Cordy looked at Xander, who shrugged. Interrupting Spike's fan club, which had grown to include the two other women now clustering around the blonde - who to be honest looked rather dazed - she said, "Not that I'm complaining, but where did you get five hundred gallons of holy water? Do you know how expensive this is?"

"Oh," Janet dismissed the growing pile of bottles, "Father Juan, down at IC, he's like a hundred and three. He doesn't say mass any more but he'd bless anything, including a truck, for a fifty-dollar donation to the orphans and hey, if the truck is filled with bottled water... "

After the girls left, Cordy lifted an eyebrow and said, "Five thousand years old?"

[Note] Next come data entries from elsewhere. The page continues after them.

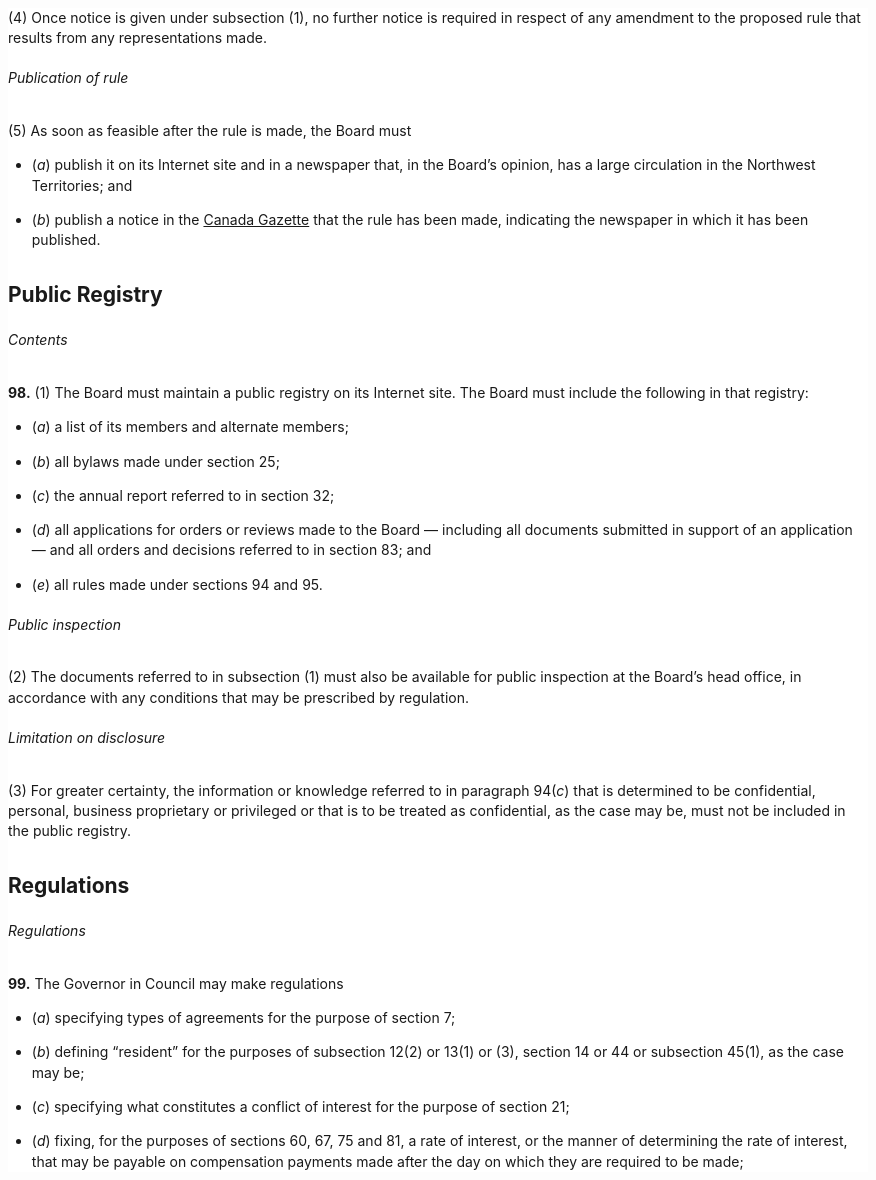 (4) Once notice is given under subsection (1), no further notice is required in respect of any amendment to the proposed rule that results from any representations made.

###### Publication of rule

(5) As soon as feasible after the rule is made, the Board must

  * (_a_) publish it on its Internet site and in a newspaper that, in the Board’s opinion, has a large circulation in the Northwest Territories; and

  * (_b_) publish a notice in the [Canada Gazette](http://www.gazette.gc.ca/) that the rule has been made, indicating the newspaper in which it has been published.

## Public Registry

###### Contents

**98.** (1) The Board must maintain a public registry on its Internet site. The Board must include the following in that registry:

  * (_a_) a list of its members and alternate members;

  * (_b_) all bylaws made under section 25;

  * (_c_) the annual report referred to in section 32;

  * (_d_) all applications for orders or reviews made to the Board — including all documents submitted in support of an application — and all orders and decisions referred to in section 83; and

  * (_e_) all rules made under sections 94 and 95.

###### Public inspection

(2) The documents referred to in subsection (1) must also be available for public inspection at the Board’s head office, in accordance with any conditions that may be prescribed by regulation.

###### Limitation on disclosure

(3) For greater certainty, the information or knowledge referred to in paragraph 94(_c_) that is determined to be confidential, personal, business proprietary or privileged or that is to be treated as confidential, as the case may be, must not be included in the public registry.

## Regulations

###### Regulations

**99.** The Governor in Council may make regulations

  * (_a_) specifying types of agreements for the purpose of section 7;

  * (_b_) defining “resident” for the purposes of subsection 12(2) or 13(1) or (3), section 14 or 44 or subsection 45(1), as the case may be;

  * (_c_) specifying what constitutes a conflict of interest for the purpose of section 21;

  * (_d_) fixing, for the purposes of sections 60, 67, 75 and 81, a rate of interest, or the manner of determining the rate of interest, that may be payable on compensation payments made after the day on which they are required to be made;
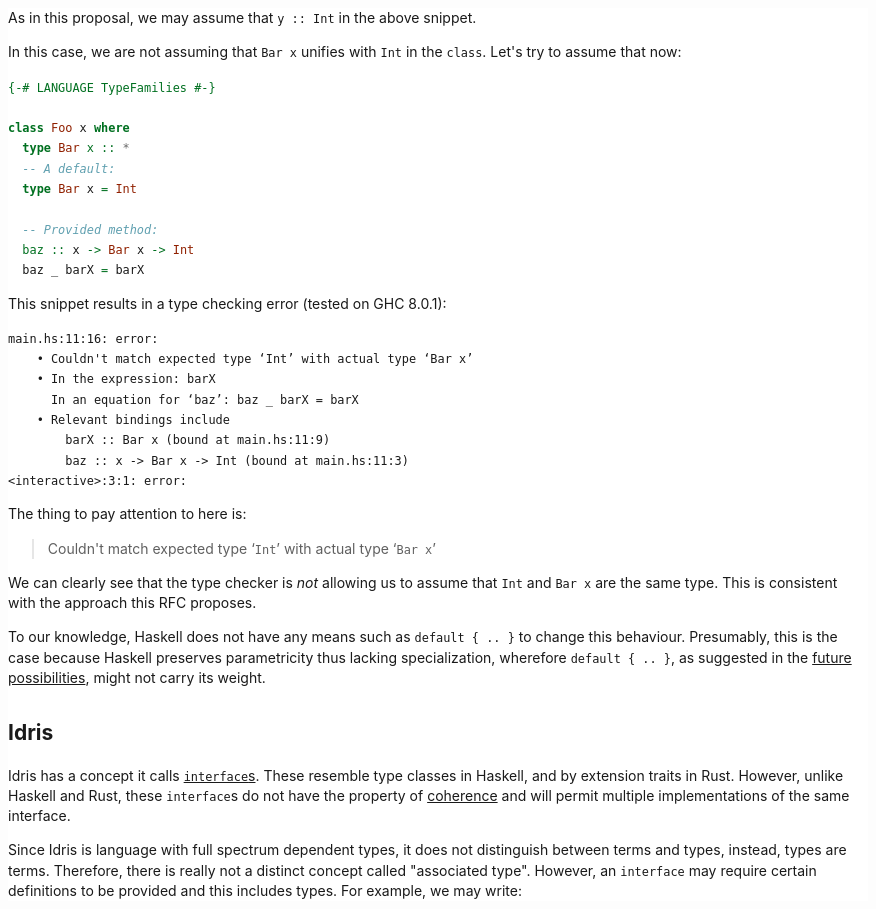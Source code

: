 As in this proposal, we may assume that `y :: Int` in the above snippet.

In this case, we are not assuming that `Bar x` unifies with `Int` in the `class`.
Let's try to assume that now:

```haskell
{-# LANGUAGE TypeFamilies #-}

class Foo x where
  type Bar x :: *
  -- A default:
  type Bar x = Int

  -- Provided method:
  baz :: x -> Bar x -> Int
  baz _ barX = barX
```

This snippet results in a type checking error (tested on GHC 8.0.1):

```
main.hs:11:16: error:
    • Couldn't match expected type ‘Int’ with actual type ‘Bar x’
    • In the expression: barX
      In an equation for ‘baz’: baz _ barX = barX
    • Relevant bindings include
        barX :: Bar x (bound at main.hs:11:9)
        baz :: x -> Bar x -> Int (bound at main.hs:11:3)
<interactive>:3:1: error:
```

The thing to pay attention to here is:
> Couldn't match expected type ‘`Int`’ with actual type ‘`Bar x`’

We can clearly see that the type checker is *not* allowing us to assume
that `Int` and `Bar x` are the same type.
This is consistent with the approach this RFC proposes.

To our knowledge, Haskell does not have any means such as `default { .. }`
to change this behaviour. Presumably, this is the case because Haskell
preserves parametricity thus lacking specialization, wherefore `default { .. }`,
as suggested in the [future possibilities][future-possibilities],
might not carry its weight.

## Idris

[idris_interface]: http://docs.idris-lang.org/en/latest/tutorial/interfaces.html
[coherence]: http://blog.ezyang.com/2014/07/type-classes-confluence-coherence-global-uniqueness/

Idris has a concept it calls [`interface`s][idris_interface].
These resemble type classes in Haskell, and by extension traits in Rust.
However, unlike Haskell and Rust, these `interface`s do not have the property
of [coherence] and will permit multiple implementations of the same interface.

Since Idris is language with full spectrum dependent types,
it does not distinguish between terms and types, instead, types are terms.
Therefore, there is really not a distinct concept called "associated type".
However, an `interface` may require certain definitions to be provided
and this includes types. For example, we may write:


[summary]: #summary
[RFC 192]: https://github.com/rust-lang/rfcs/blob/master/text/0195-associated-items.md#defaults
[motivation]: #motivation
   [proptest]: https://altsysrq.github.io/rustdoc/proptest/latest/proptest/arbitrary/trait.Arbitrary.html
[guide-level-explanation]: #guide-level-explanation
[background]: #background-and-the-status-quo
[changes]: #changes-in-this-rfc
[specialization]: https://github.com/rust-lang/rfcs/pull/1210
[current_impl_diverge]: https://play.rust-lang.org/?gist=30e01d77f7045359e30c7d3f3144e984&version=nightly&mode=debug&edition=2015
[reference-level-explanation]: #reference-level-explanation
[RFC 2071]: https://github.com/rust-lang/rfcs/blob/master/text/2071-impl-trait-existential-types.md#reference-existential-types
[RFC 1210]: https://github.com/rust-lang/rfcs/blob/master/text/1210-impl-specialization.md#default-impls
[drawbacks]: #drawbacks
[rationale-and-alternatives]: #rationale-and-alternatives
[prior-art]: #prior-art
[associated type defaults]: https://www.microsoft.com/en-us/research/wp-content/uploads/2005/01/at-syns.pdf
[swift_assoc]: https://docs.swift.org/swift-book/LanguageGuide/Generics.html
[unresolved-questions]: #unresolved-questions
[playground]: https://play.rust-lang.org/?version=nightly&mode=debug&edition=2018&gist=e823eea5e7ecba5da78cff225e0adaf9
[future-possibilities]: #future-possibilities
[issue#29661]: https://github.com/rust-lang/rust/issues/29661
[comment174527854]: https://github.com/rust-lang/rust/issues/29661#issuecomment-174527854
[issue#31844]: https://github.com/rust-lang/rust/issues/31844
[`std::remove_reference`]: http://www.cplusplus.com/reference/type_traits/remove_reference/
[default_groups]: #default-specialization-groups
[case study]: #case-study
[RFC 2500]: https://github.com/rust-lang/rfcs/pull/2500
[tree of cliques]: #nesting-and-a-tree-of-cliques
[clique]: https://en.wikipedia.org/wiki/Clique_(graph_theory)
[grammar]: #grammar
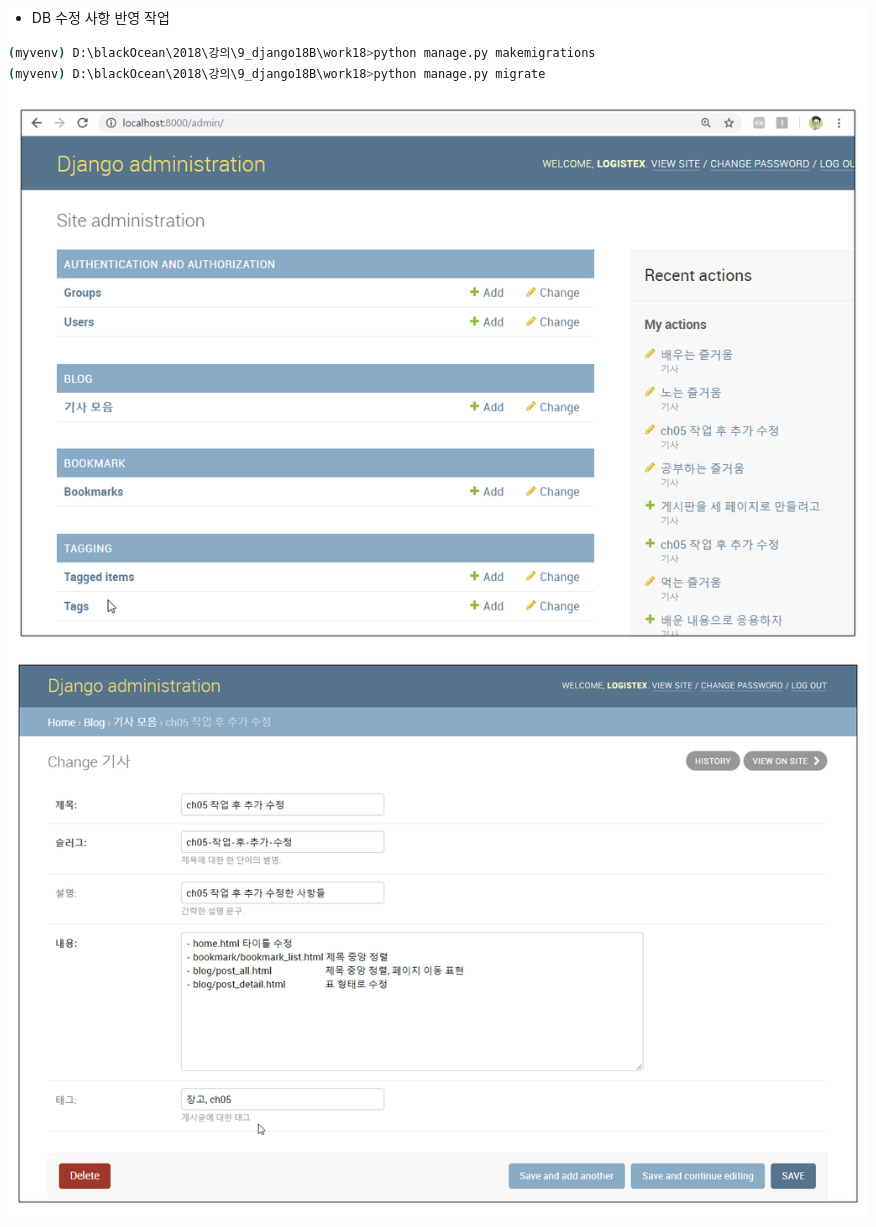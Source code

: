 - DB 수정 사항 반영 작업
```bash {.line-numbers}
(myvenv) D:\blackOcean\2018\강의\9_django18B\work18>python manage.py makemigrations
(myvenv) D:\blackOcean\2018\강의\9_django18B\work18>python manage.py migrate
```
![어드민 태그 기능](ch0704_adminTag.png)
![기사 태그 기능](ch0705_postTagged.png)
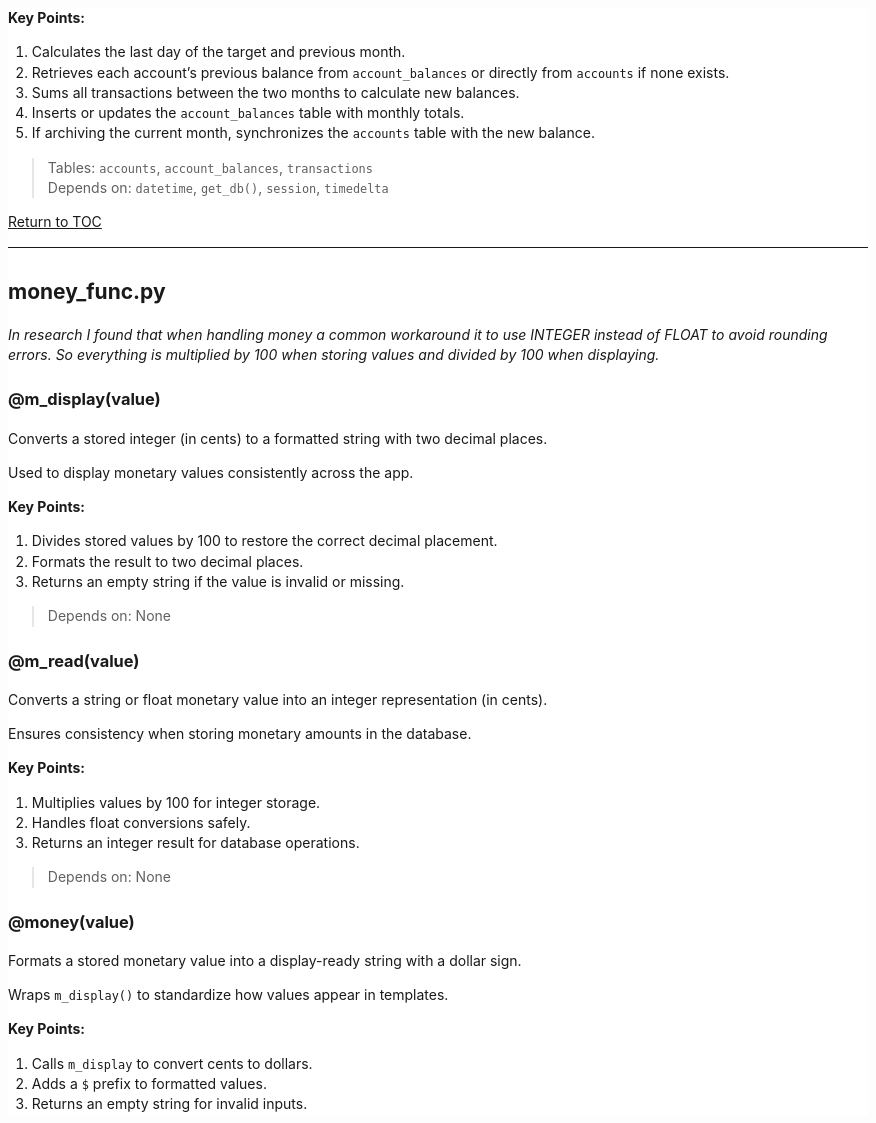 **Key Points:**    

1. Calculates the last day of the target and previous month.
2. Retrieves each account’s previous balance from `account_balances` or directly from `accounts` if none exists.
3. Sums all transactions between the two months to calculate new balances.
4. Inserts or updates the `account_balances` table with monthly totals.
5. If archiving the current month, synchronizes the `accounts` table with the new balance.

>Tables: `accounts`, `account_balances`, `transactions`   
>Depends on: `datetime`, `get_db()`, `session`, `timedelta`  

[Return to TOC](#table-of-contents)

---
## money_func.py

*In research I found that when handling money a common workaround it to use INTEGER instead of FLOAT to avoid rounding errors. So everything is multiplied by 100 when storing values and divided by 100 when displaying.* 

### @m_display(value)

Converts a stored integer (in cents) to a formatted string with two decimal places.

Used to display monetary values consistently across the app.

**Key Points:**    

1. Divides stored values by 100 to restore the correct decimal placement.
2. Formats the result to two decimal places.
3. Returns an empty string if the value is invalid or missing.

>Depends on: None 

### @m_read(value)

Converts a string or float monetary value into an integer representation (in cents).

Ensures consistency when storing monetary amounts in the database.

**Key Points:**    

1. Multiplies values by 100 for integer storage.
2. Handles float conversions safely.
3. Returns an integer result for database operations.

>Depends on: None  

### @money(value)

Formats a stored monetary value into a display-ready string with a dollar sign.

Wraps `m_display()` to standardize how values appear in templates.

**Key Points:**    

1. Calls `m_display` to convert cents to dollars.
2. Adds a `$` prefix to formatted values.
3. Returns an empty string for invalid inputs.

"Don't look at me," Xander said.

Gunn, Finn, and Miller started to move the water to where Willow had set up her magic lab. Xander dragged Spike up to their room to go over the plan. As they crossed the lobby and walked up the stairs Cordy heard Spike say, "What the hell was that about, Pet?"

"Hey, you were a legend long before you started dating me. You know legends... well, they grow a little with each telling." Xander sounded embarrassed.

"Yeah, not what I meant. I know why all your friends are birds - 'cause you're a nancy boy - but why are they all insane?" Spike drawled.

"Whoa, glasshouse-boy, you dated Drusilla for like a million years. I may have you beat on quantity, but you win, hands down - " Xander said.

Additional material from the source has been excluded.